Leadership IS Communication

by bsmith81@slu.edu

It would be nice to think that the president could solve all of our problems--but he can't. No one can. The role of a leader is to inspire us to greatness, let us create goals and foci for our inspiration, and quite frankly, boost us and unite us. The message and the delivery are both important. The president's job is to "tell us what the nation should and can be like". If we get overt or covert messages that the country is only for the super-wealthy, that it is perfectly fine to send our manufacturing jobs overseas, and that the economy is essentially sound, those who do not fit this reality will experience disillusionment. Since most people in this country do not live in this version of the United States (although it is real), they need to hear something that reflects their reality--the other United States with the high foreclosure rates, disappearing jobs and crumbling so-called American Dream. That dream was fake also, but "THAT DON'T MATTER" because we believed in it and worked for it--it formed our whole attitude.

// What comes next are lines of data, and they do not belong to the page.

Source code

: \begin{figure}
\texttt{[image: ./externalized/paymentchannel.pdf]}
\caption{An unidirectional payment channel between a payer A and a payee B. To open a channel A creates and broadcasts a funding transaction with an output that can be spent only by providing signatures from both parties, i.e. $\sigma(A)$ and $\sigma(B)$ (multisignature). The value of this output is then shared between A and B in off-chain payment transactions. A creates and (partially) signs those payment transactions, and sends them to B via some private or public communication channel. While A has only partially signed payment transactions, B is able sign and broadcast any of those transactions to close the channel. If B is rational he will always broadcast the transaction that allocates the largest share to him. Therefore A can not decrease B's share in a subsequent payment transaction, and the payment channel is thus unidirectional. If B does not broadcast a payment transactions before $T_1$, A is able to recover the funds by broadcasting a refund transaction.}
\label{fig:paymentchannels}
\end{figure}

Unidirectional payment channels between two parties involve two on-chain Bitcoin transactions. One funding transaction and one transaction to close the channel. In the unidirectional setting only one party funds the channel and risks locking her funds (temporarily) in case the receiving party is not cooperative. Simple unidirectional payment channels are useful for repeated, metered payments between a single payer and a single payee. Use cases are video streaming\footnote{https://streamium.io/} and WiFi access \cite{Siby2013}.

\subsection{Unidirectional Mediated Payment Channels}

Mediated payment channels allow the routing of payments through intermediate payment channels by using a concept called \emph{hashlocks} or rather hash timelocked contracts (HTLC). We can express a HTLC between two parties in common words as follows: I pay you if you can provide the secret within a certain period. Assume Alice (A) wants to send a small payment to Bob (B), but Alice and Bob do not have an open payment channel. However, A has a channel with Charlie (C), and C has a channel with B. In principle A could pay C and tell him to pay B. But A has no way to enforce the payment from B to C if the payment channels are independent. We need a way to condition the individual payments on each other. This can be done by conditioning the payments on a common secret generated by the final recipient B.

Obama's job as leader is to inspire a very large country with big ideas. If you concede defeat in a pricey, exclusive resort with an all-white audience who booed at your opponent's victory, you are sending a message without words. (My heart broke for McCain--he deserved better!) Obama's speeches sound like empty rhetoric--except there is no such thing as empty rhetoric, especially with a speaker as skilled as Obama. If you don't need a message of hope and change, then of course the message will ring hollow to you. But, effective leadership must be larger than any specific message, the communication needs to set an overall tone. Just think, one critical word from Bush about sending manufacturing and technical jobs overseas, and the practice would not have snowballed to the point where General Motors is bankrupt. Unfortunately, in Bush's America, no one works in that kind of job, so it didn't matter if they remain here or not. The rhetoric must be open ended enough to embrace multiple realities, with enough little "strategic ambiguity" to allow us to fill in the blanks with what WE can do. Then do that very thing.

Open-ended rhetoric like this empowers us. "Yes, We Can" has plenty of room for interpretation, whereas "Country First" means the decision has been made. Period.